If you’re starting from a new virtual machine, sudo may not come installed. See this issue for instructions to get up and running: https://github.com/zcash/zcash/issues/1844

libgomp1 or libstdc++6 version problems

These libraries are provided with gcc/g++. If you see errors related to updating them, you may need to upgrade your gcc/g++ packages to version 4.9 or later. First check which version you have using g++ --version; if it is before 4.9 then you will need to upgrade.

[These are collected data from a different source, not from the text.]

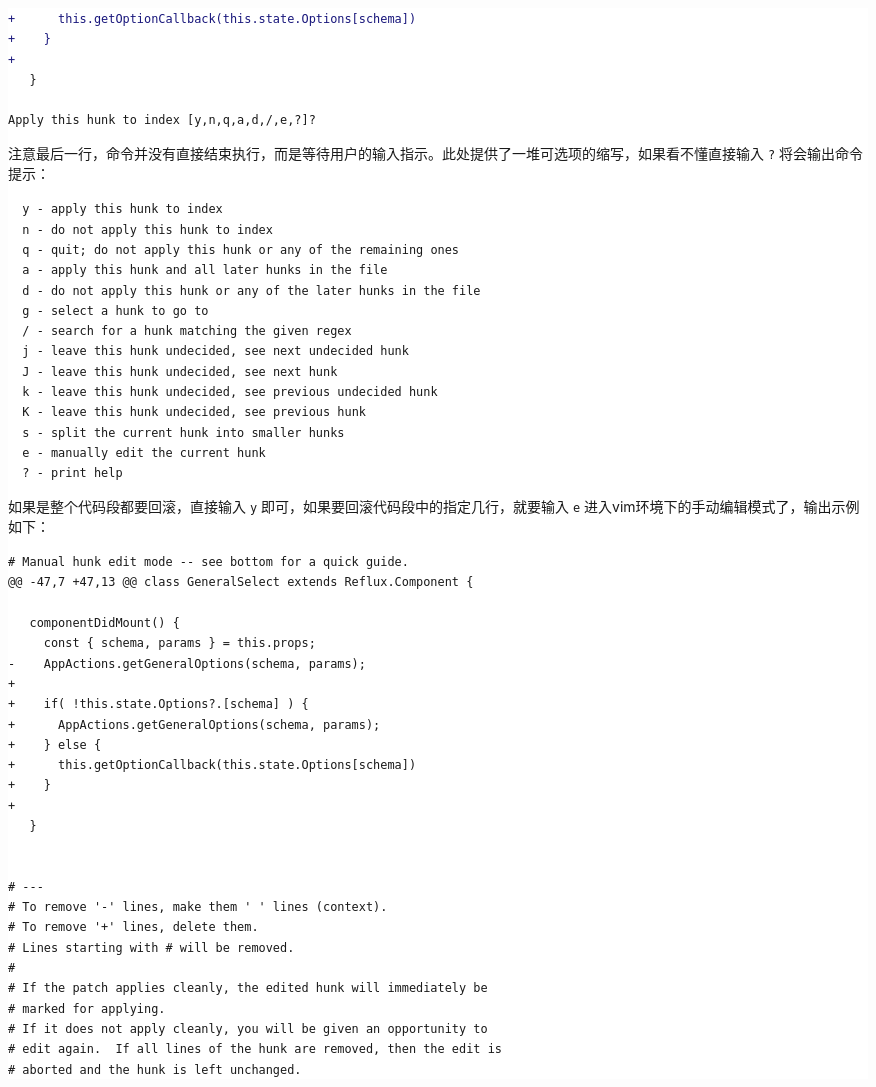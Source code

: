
 ``` diff
+      this.getOptionCallback(this.state.Options[schema])
+    }
+
   }

Apply this hunk to index [y,n,q,a,d,/,e,?]?
```

注意最后一行，命令并没有直接结束执行，而是等待用户的输入指示。此处提供了一堆可选项的缩写，如果看不懂直接输入 `?` 将会输出命令提示：

```
  y - apply this hunk to index
  n - do not apply this hunk to index
  q - quit; do not apply this hunk or any of the remaining ones
  a - apply this hunk and all later hunks in the file
  d - do not apply this hunk or any of the later hunks in the file
  g - select a hunk to go to
  / - search for a hunk matching the given regex
  j - leave this hunk undecided, see next undecided hunk
  J - leave this hunk undecided, see next hunk
  k - leave this hunk undecided, see previous undecided hunk
  K - leave this hunk undecided, see previous hunk
  s - split the current hunk into smaller hunks
  e - manually edit the current hunk
  ? - print help
```

如果是整个代码段都要回滚，直接输入 `y` 即可，如果要回滚代码段中的指定几行，就要输入 `e` 进入vim环境下的手动编辑模式了，输出示例如下：

```
# Manual hunk edit mode -- see bottom for a quick guide.
@@ -47,7 +47,13 @@ class GeneralSelect extends Reflux.Component {

   componentDidMount() {
     const { schema, params } = this.props;
-    AppActions.getGeneralOptions(schema, params);
+
+    if( !this.state.Options?.[schema] ) {
+      AppActions.getGeneralOptions(schema, params);
+    } else {
+      this.getOptionCallback(this.state.Options[schema])
+    }
+
   }


# ---
# To remove '-' lines, make them ' ' lines (context).
# To remove '+' lines, delete them.
# Lines starting with # will be removed.
#
# If the patch applies cleanly, the edited hunk will immediately be
# marked for applying.
# If it does not apply cleanly, you will be given an opportunity to
# edit again.  If all lines of the hunk are removed, then the edit is
# aborted and the hunk is left unchanged.
```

On Ubuntu Trusty, you can install gcc/g++ 4.9 as follows:

sudo add-apt-repository ppa:ubuntu-toolchain-r/test
sudo apt-get update
sudo apt-get install g++-4.9

Tor

The repository is also accessible via Tor, after installing the apt-transport-tor package, at the address zcaptnv5ljsxpnjt.onion. Use the following pattern in your sources.list file: deb [arch=amd64] tor+http://zcaptnv5ljsxpnjt.onion/ stretch main

Updating Signing Keys

If your Debian binary package isn’t updating due to an error with the public key, you can resolve the problem by updating to the new key.

Revoked Key error

If you see something similar to:

The following signatures were invalid: REVKEYSIG AEFD26F966E279CD

Remove the key marked as revoked:

sudo apt-key del AEFD26F966E279CD

Then retrieve the updated key:

wget -qO - https://apt.z.cash/zcash.asc | gpg --import
gpg --export B1C9095EAA1848DBB54D9DDA1D05FDC66B372CFE | sudo apt-key add -

Then update the list again:

sudo apt-get update

Expired Key error

If you see something similar to:

The following signatures were invalid: KEYEXPIRED 1539886450

Remove the old signing key:

sudo apt-key del 1539886450

Remove the list item from local apt:

sudo rm /etc/apt/sources.list.d/zcash.list

Update the repository list:

sudo apt-get update

Then retrieve new key:

wget -qO - https://apt.z.cash/zcash.asc | gpg --import
gpg --export B1C9095EAA1848DBB54D9DDA1D05FDC66B372CFE | sudo apt-key add -

Re-get the apt info:

echo "deb [arch=amd64] https://apt.z.cash/ bullseye main" | sudo tee /etc/apt/sources.list.d/zcash.list

Then update the list again:

sudo apt-get update

At this point you should be able to upgrade with the new public key.